**WORK REQUEST**
In the entries below, find the line with "Your Interests and Hobbies: Going" and print exactly every line from there up to and including the line with "learn javascript: https://www.youtube.com/c/TheCodingTrain", with no other lines.

**SUPPLIED MATERIAL**
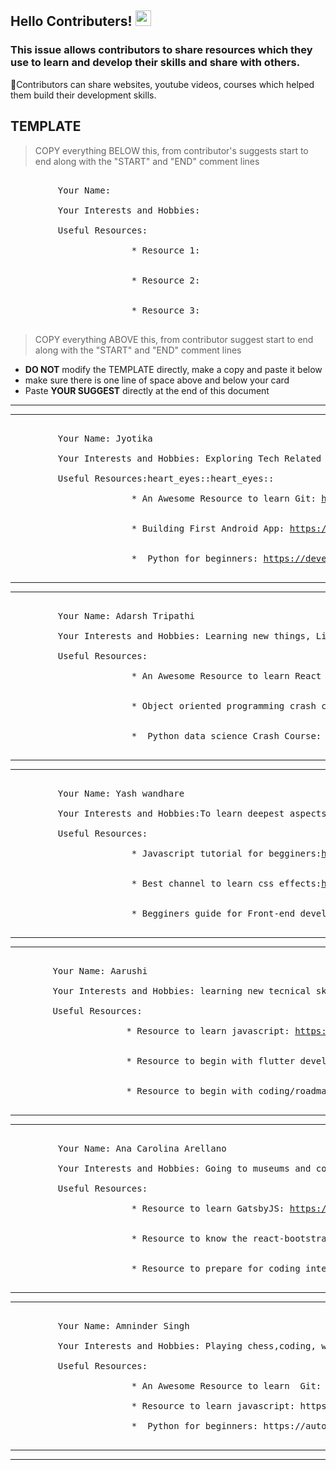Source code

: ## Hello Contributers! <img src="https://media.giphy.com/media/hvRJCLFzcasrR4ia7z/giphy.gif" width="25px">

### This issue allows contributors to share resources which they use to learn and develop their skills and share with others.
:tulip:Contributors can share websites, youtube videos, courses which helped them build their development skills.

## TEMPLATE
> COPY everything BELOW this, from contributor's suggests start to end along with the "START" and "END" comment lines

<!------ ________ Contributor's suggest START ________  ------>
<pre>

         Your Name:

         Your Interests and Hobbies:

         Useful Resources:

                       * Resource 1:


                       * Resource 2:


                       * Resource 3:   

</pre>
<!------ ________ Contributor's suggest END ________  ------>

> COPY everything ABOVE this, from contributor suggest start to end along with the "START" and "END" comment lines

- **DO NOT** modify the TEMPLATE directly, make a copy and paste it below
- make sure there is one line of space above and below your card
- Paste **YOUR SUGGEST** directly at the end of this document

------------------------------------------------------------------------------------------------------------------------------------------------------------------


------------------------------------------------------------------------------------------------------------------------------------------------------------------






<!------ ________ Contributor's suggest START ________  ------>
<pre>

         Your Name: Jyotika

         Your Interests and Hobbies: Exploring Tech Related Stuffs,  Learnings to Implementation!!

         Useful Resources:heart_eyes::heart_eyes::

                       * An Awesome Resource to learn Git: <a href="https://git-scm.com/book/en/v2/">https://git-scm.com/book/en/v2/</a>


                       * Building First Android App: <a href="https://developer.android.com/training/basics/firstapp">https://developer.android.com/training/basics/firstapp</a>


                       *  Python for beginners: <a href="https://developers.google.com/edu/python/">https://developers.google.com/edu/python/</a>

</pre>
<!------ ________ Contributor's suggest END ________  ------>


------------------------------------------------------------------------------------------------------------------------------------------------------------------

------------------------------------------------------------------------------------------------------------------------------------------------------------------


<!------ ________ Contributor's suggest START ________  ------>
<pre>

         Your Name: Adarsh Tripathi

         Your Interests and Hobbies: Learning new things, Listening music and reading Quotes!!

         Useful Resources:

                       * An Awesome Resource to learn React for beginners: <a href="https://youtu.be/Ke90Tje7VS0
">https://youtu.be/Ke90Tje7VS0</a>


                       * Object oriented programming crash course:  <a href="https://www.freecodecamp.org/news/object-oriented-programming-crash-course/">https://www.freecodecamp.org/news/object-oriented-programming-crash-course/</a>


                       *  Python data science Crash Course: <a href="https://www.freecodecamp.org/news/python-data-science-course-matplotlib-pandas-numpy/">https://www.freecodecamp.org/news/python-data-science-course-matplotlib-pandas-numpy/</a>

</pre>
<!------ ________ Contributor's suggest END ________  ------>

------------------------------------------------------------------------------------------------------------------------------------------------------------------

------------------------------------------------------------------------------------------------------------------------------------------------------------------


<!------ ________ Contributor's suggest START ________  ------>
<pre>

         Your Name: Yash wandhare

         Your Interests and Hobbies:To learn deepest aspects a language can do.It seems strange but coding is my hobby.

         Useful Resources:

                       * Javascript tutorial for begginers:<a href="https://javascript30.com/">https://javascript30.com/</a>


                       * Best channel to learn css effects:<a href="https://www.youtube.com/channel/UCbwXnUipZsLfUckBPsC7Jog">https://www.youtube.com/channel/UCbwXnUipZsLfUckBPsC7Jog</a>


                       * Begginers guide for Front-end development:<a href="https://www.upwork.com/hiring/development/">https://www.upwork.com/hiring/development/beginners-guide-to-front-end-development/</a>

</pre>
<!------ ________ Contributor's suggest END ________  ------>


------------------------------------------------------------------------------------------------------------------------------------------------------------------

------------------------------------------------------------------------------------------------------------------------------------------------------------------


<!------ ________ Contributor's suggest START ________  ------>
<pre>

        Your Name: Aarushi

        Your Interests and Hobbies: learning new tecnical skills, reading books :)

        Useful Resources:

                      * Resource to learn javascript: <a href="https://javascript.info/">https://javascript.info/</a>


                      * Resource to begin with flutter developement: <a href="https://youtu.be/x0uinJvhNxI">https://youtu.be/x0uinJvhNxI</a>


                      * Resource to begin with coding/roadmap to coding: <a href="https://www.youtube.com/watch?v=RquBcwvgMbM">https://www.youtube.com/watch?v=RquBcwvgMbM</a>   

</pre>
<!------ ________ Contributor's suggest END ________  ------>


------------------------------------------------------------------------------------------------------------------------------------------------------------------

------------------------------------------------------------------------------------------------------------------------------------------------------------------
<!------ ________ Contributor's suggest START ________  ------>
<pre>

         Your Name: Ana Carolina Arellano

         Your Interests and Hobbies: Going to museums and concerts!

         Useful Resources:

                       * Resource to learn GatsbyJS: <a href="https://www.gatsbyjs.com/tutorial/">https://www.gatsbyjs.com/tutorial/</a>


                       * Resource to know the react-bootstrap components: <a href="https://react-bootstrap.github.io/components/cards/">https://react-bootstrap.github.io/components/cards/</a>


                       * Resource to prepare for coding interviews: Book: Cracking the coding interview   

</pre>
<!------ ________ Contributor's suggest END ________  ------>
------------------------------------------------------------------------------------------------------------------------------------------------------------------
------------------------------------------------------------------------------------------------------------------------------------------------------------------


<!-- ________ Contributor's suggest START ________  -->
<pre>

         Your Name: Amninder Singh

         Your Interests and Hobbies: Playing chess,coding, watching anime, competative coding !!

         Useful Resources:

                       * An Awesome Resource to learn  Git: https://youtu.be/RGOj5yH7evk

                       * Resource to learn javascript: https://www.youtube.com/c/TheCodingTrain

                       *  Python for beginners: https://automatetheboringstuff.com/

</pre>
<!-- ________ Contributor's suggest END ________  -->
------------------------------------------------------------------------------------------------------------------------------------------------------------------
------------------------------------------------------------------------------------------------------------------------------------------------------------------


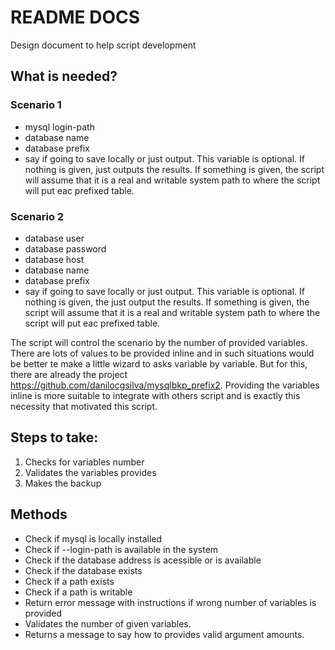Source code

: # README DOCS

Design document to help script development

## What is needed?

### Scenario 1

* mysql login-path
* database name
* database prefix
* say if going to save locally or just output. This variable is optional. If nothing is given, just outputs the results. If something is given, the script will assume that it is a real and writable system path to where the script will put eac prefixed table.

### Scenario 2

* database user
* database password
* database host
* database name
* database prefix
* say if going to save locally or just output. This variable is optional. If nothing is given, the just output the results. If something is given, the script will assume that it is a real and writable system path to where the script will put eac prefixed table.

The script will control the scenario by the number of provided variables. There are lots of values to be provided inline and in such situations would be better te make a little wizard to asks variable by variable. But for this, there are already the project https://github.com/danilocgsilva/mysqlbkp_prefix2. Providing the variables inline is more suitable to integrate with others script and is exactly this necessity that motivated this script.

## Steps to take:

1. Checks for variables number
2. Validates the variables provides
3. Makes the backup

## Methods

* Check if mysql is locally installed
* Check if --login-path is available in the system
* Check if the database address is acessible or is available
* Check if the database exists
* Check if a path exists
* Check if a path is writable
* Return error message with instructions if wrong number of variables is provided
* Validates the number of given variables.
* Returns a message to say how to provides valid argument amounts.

---

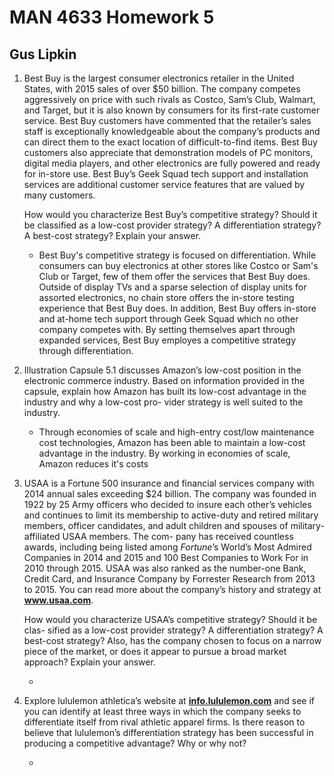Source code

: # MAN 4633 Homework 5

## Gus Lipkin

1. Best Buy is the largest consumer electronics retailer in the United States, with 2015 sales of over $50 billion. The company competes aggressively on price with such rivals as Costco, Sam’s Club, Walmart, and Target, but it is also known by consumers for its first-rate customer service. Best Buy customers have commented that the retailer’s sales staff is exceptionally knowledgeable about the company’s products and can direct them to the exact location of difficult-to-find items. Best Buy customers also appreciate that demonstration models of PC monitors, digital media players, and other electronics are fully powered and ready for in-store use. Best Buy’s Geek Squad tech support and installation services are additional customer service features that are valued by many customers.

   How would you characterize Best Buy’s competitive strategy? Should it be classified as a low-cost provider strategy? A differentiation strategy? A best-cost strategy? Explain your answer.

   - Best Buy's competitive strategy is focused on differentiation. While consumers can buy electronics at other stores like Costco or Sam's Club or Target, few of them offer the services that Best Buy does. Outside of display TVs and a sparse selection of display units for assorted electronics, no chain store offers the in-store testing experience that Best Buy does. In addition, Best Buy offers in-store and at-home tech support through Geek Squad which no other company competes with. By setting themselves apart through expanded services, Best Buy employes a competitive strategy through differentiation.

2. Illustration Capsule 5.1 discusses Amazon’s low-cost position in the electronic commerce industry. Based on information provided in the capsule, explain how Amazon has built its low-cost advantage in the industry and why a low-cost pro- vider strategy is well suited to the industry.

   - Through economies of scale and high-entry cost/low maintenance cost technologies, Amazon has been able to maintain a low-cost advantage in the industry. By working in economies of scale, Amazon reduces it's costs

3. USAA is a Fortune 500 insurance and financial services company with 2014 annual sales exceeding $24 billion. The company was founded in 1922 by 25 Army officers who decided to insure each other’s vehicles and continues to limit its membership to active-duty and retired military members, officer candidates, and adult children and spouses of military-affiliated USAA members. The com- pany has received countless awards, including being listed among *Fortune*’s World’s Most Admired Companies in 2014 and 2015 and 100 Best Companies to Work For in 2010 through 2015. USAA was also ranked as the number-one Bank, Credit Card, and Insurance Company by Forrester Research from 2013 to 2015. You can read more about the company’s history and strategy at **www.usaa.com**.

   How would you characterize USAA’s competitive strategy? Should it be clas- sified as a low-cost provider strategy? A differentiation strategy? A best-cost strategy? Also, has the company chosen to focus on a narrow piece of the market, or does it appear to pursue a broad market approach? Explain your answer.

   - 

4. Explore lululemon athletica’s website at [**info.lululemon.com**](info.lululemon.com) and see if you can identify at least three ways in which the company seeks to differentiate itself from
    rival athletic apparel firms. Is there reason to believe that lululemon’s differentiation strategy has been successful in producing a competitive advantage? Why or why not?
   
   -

--

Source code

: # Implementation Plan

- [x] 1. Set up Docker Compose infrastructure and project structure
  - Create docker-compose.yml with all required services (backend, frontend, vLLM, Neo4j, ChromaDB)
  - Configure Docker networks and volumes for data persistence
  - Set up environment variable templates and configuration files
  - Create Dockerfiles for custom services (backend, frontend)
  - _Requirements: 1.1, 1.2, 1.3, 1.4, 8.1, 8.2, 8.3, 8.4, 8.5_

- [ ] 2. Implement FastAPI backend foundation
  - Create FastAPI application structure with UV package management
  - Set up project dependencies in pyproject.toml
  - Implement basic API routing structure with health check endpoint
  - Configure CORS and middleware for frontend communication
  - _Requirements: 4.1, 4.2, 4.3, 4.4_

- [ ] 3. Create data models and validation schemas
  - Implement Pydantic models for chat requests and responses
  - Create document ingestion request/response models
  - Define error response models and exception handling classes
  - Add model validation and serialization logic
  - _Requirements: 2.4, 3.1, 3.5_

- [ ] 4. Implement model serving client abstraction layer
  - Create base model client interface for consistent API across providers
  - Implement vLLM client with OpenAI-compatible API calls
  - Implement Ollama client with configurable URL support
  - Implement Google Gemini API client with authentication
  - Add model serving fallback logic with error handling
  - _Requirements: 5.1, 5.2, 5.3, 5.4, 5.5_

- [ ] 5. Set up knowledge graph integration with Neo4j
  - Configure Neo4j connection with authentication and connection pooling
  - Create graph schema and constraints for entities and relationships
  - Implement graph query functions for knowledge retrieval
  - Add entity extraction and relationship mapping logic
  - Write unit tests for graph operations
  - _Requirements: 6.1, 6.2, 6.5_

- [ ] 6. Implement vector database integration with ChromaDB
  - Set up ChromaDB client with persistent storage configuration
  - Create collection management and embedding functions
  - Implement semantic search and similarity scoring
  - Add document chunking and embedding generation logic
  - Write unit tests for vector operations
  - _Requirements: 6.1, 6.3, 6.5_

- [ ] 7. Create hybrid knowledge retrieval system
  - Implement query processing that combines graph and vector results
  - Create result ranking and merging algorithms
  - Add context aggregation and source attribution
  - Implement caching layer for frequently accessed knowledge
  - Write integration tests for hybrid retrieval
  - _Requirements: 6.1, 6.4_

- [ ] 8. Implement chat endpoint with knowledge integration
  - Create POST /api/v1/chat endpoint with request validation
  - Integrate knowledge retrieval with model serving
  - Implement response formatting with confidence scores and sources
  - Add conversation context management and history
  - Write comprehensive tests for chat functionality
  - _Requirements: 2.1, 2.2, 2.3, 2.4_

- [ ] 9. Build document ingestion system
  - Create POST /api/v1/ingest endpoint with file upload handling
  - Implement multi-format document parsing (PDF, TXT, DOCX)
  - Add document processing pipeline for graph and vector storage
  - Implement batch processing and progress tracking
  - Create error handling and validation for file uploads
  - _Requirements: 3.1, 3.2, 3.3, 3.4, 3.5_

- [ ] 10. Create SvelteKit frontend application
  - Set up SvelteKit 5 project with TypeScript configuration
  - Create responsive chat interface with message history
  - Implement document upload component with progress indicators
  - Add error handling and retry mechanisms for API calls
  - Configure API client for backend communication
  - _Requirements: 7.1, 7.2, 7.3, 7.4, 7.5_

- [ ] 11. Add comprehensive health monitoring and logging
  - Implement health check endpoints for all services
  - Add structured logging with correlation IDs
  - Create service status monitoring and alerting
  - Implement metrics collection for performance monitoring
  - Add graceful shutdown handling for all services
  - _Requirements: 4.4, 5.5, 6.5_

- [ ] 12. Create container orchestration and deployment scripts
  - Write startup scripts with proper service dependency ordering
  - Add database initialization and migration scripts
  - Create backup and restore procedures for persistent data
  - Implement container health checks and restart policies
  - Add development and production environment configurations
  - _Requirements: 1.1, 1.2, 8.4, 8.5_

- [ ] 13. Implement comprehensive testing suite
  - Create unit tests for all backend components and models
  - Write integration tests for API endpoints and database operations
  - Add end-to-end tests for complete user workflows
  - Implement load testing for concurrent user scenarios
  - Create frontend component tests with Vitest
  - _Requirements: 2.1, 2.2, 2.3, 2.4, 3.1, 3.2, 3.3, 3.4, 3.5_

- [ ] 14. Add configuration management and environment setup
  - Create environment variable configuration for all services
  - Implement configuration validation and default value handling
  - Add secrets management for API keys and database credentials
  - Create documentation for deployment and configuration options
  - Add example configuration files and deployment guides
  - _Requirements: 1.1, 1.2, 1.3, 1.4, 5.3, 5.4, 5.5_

**SOLUTION TO THIS EXERCISE**
         Your Interests and Hobbies: Going to museums and concerts!

         Useful Resources:

                       * Resource to learn GatsbyJS: <a href="https://www.gatsbyjs.com/tutorial/">https://www.gatsbyjs.com/tutorial/</a>


                       * Resource to know the react-bootstrap components: <a href="https://react-bootstrap.github.io/components/cards/">https://react-bootstrap.github.io/components/cards/</a>


                       * Resource to prepare for coding interviews: Book: Cracking the coding interview   

</pre>
<!------ ________ Contributor's suggest END ________  ------>
------------------------------------------------------------------------------------------------------------------------------------------------------------------
------------------------------------------------------------------------------------------------------------------------------------------------------------------


<!-- ________ Contributor's suggest START ________  -->
<pre>

         Your Name: Amninder Singh

         Your Interests and Hobbies: Playing chess,coding, watching anime, competative coding !!

         Useful Resources:

                       * An Awesome Resource to learn  Git: https://youtu.be/RGOj5yH7evk

                       * Resource to learn javascript: https://www.youtube.com/c/TheCodingTrain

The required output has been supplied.